§ Exercise description
Go through the data below and copy each line where the word "settings" occurs.

§ Provided entries
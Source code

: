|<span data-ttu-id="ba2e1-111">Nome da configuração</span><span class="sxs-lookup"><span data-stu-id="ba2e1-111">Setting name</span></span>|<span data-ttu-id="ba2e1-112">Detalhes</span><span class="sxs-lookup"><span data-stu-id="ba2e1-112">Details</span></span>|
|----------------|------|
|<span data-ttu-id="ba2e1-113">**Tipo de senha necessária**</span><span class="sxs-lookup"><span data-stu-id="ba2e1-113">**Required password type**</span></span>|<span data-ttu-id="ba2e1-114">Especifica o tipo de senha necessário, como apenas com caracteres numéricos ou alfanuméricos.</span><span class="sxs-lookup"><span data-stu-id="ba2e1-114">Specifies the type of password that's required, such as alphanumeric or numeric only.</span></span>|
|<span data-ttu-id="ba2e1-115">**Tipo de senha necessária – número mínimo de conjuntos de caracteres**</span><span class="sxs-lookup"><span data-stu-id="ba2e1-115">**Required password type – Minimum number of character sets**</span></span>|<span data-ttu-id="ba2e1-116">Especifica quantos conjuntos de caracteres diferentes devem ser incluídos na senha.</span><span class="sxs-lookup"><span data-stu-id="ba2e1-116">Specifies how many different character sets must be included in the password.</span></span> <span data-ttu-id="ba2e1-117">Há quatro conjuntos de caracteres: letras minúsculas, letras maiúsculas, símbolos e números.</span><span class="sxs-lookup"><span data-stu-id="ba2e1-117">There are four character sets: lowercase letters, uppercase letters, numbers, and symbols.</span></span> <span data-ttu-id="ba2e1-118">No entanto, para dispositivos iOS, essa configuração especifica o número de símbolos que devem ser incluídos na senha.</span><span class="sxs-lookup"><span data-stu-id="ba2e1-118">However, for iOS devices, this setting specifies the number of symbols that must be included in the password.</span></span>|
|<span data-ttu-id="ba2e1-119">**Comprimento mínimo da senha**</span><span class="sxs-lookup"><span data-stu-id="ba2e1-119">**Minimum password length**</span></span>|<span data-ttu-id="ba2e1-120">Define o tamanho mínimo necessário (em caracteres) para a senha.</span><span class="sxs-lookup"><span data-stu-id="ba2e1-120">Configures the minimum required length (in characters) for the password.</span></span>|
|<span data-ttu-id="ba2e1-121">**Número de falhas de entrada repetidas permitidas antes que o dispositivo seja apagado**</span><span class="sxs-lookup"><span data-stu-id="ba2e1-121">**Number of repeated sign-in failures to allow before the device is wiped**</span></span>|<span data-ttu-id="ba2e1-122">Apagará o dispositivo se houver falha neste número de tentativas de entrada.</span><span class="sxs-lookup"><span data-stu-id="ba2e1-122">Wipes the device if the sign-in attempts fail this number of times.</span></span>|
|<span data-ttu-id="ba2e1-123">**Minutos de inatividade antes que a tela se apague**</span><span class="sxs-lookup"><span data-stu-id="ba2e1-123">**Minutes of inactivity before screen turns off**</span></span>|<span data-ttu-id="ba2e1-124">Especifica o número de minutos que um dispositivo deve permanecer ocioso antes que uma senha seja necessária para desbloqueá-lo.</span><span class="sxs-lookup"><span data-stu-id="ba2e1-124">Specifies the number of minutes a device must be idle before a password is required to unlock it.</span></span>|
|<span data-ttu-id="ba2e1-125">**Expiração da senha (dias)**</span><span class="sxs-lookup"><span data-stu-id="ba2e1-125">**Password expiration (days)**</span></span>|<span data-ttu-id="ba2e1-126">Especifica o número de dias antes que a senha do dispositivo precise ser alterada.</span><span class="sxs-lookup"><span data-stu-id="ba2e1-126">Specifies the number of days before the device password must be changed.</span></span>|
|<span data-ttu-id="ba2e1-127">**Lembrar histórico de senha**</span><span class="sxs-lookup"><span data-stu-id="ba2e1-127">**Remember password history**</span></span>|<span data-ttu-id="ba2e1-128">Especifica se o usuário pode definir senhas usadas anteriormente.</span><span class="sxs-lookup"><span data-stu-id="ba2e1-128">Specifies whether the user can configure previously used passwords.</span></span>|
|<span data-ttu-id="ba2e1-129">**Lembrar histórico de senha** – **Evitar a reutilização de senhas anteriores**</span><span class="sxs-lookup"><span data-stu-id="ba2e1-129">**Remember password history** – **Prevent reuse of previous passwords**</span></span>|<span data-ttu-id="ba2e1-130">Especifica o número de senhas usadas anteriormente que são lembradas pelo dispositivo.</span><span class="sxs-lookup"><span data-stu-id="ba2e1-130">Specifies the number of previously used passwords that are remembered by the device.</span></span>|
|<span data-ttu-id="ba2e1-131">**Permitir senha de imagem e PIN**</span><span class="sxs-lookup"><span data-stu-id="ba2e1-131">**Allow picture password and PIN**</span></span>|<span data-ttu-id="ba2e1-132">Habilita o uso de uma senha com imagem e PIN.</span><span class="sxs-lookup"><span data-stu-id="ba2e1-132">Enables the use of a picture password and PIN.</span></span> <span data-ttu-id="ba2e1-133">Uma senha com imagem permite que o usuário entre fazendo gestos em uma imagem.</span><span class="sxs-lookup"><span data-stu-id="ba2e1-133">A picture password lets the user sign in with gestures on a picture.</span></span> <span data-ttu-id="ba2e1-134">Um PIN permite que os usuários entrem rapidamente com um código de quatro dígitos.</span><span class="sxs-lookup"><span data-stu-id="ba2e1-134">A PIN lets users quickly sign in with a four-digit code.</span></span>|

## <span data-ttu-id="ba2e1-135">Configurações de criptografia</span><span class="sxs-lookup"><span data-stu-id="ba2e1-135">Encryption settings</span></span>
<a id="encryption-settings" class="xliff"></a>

§ Response to the exercise
## <span data-ttu-id="ba2e1-135">Configurações de criptografia</span><span class="sxs-lookup"><span data-stu-id="ba2e1-135">Encryption settings</span></span>
<a id="encryption-settings" class="xliff"></a>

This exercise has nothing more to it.